Analysis on Best Movie won in Filmfare Awards from 1955-2015

Web Scraping: Extracting Data from the Web

Some Import


In [219]:
%matplotlib inline 
from selenium import webdriver
import time,re,json,numpy as np
import pandas as pd
from collections import defaultdict,Counter
import matplotlib.pyplot as plt

Initial Setup and Launch the browser to open the URL


In [220]:
url = "http://www.imdb.com/list/ls061683439/"
with open('./img/filmfare.json',encoding="utf-8") as f:
    datatbl = json.load(f)
driver = webdriver.Chrome(datatbl['data']['chromedriver'])
driver.get(url)

Getting Data

Function to extract the data from Web using Selenium


In [221]:
def ExtractText(Xpath):
    textlist=[]
    if(Xpath=='Movies_Director_Xpath'):
        for item in range(1,123,2):
            textlist.append(driver.find_element_by_xpath(datatbl['data'][Xpath]+'[%d]'%item).text)
    else:
        [textlist.append(item.text) for item in driver.find_elements_by_xpath(datatbl['data'][Xpath])]
    return textlist

Let's extract all the required data like Ratings,Votes,Genre, Year of Release for the Best Movies


In [222]:
#Extracting Data from Web
Movies_Votes,Movies_Name,Movies_Ratings,Movies_RunTime=[[] for i in range(4)]
datarepo = [[]]*5
Xpath_list = ['Movies_Name_Xpath','Movies_Rate_Xpath','Movies_Runtime_Xpath','Movies_Votes_Xpath',
              'Movies_Director_Xpath']

for i in range(5):
    if(i==3):
        driver.find_element_by_xpath(datatbl['data']['listview']).click()
    if(i==4):
        driver.find_element_by_xpath(datatbl['data']['detailview']).click()
    datarepo[i] = ExtractText(Xpath_list[i])

driver.quit()

How does data looks now?

Is this Data is in the correct format to perform data manipulation?


In [223]:
# Movie Name List & Ratings
print(datarepo[0][:5])
print("")
print(datarepo[3][:5])


['Bajirao Mastani', 'Queen', 'Bhaag Milkha Bhaag', 'Barfi!', 'Zindagi Na Milegi Dobara']
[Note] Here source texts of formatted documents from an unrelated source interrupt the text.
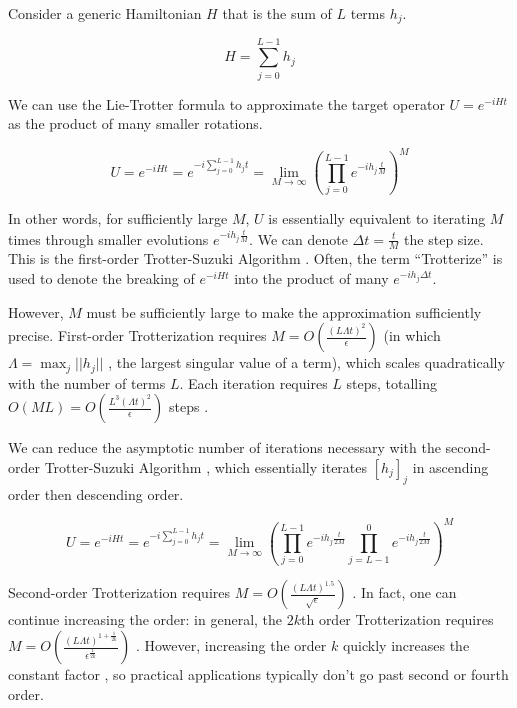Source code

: Consider a generic Hamiltonian $H$ that is the sum of $L$ terms $h_j$.

\begin{equation}
    H = \sum_{j = 0}^{L - 1} h_j
\end{equation}

We can use the Lie-Trotter formula \cite{QCC} to approximate the target operator $U = e^{-iHt}$ as the product of many smaller rotations.

\begin{equation}
    U = e^{-iHt} = e^{-i\sum_{j = 0}^{L - 1} h_jt} = \lim_{M \rightarrow \infty} (\prod_{j = 0}^{L - 1} e^{-ih_j\frac{t}{M}})^M
\end{equation}

In other words, for sufficiently large $M$, $U$ is essentially equivalent to iterating $M$ times through smaller evolutions $e^{-ih_j\frac{t}{M}}$. We can denote $\Delta t = \frac{t}{M}$ the step size. This is the first-order Trotter-Suzuki Algorithm \cite{Amortize4}. Often, the term ``Trotterize'' \cite{QCC} is used to denote the breaking of $e^{-iHt}$ into the product of many $e^{-ih_j\Delta t}$.

However, $M$ must be sufficiently large to make the approximation sufficiently precise. First-order Trotterization requires $M = O(\frac{(L\Lambda t)^2}{\epsilon})$ (in which $\Lambda = \max_j ||h_j||$ \cite{QDRIFT}, the largest singular value of a term), which scales quadratically with the number of terms $L$. Each iteration requires $L$ steps, totalling $O(ML) = O(\frac{L^3(\Lambda t)^2}{\epsilon})$ steps \cite{QDRIFT}.

We can reduce the asymptotic number of iterations necessary with the second-order Trotter-Suzuki Algorithm \cite{Amortize4}, which essentially iterates $[h_j]_j$ in ascending order then descending order.

\begin{equation}
    U = e^{-iHt} = e^{-i\sum_{j = 0}^{L - 1} h_jt} = \lim_{M \rightarrow \infty} (\prod_{j = 0}^{L - 1} e^{-ih_j\frac{t}{2M}}\prod_{j = L - 1}^{0} e^{-ih_j\frac{t}{2M}})^M
\end{equation}

Second-order Trotterization requires $M = O(\frac{(L\Lambda t)^{1.5}}{\sqrt{\epsilon}})$ \cite{QDRIFT}. In fact, one can continue increasing the order: in general, the $2k$th order Trotterization requires $M = O(\frac{(L\Lambda t)^{1+\frac{1}{2k}}}{\epsilon^{\frac{1}{2k}}})$ \cite{QDRIFT}. However, increasing the order $k$ quickly increases the constant factor \cite{QDRIFT}, so practical applications typically don't go past second or fourth order.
['17,362', '39,518', '39,731', '52,308', '41,731']

Store Data in a Python Dictionary

The data is stored in a python dictionary which is more structured way to store the data here and all the movie attributes are now linked with the respective movie


In [224]:
# Result in a Python Dictionary
Years=range(2015,1954,-1)
result = defaultdict(dict)
for i in range(0,len(datarepo[0])):
    result[i]['Movie Name']= datarepo[0][i]
    result[i]['Year']= Years[i]
    result[i]['Rating']= datarepo[1][i]
    result[i]['Votes']= datarepo[3][i]
    result[i]['RunTime']= datarepo[2][i]
    result[i]['Genre']= datatbl['data']['Genre'][i]
    result[i]['Director']= datarepo[4][i]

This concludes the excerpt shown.